» **What is expected**
Copy exactly, please, the line that has "Bit Information Get" in it along with every line after it to the end of the listing.

» **Data for this exercise**
*****

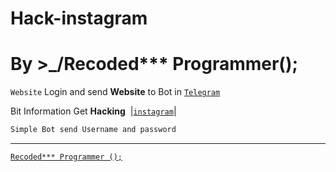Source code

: # Hack-instagram
# By >_/Recoded*** Programmer();
`Website` Login and send __Website__ to Bot in [`Telegram`](telegram.org)

Bit Information Get __Hacking__  |[`instagram`](instagram.com)|

```bash
Simple Bot send Username and password

```

---------
[`Recoded*** Programmer ();`](https://t.me/lock_at_me_now)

*****

» **Your solution**
Bit Information Get __Hacking__  |[`instagram`](instagram.com)|

```bash
Simple Bot send Username and password

```

---------
[`Recoded*** Programmer ();`](https://t.me/lock_at_me_now)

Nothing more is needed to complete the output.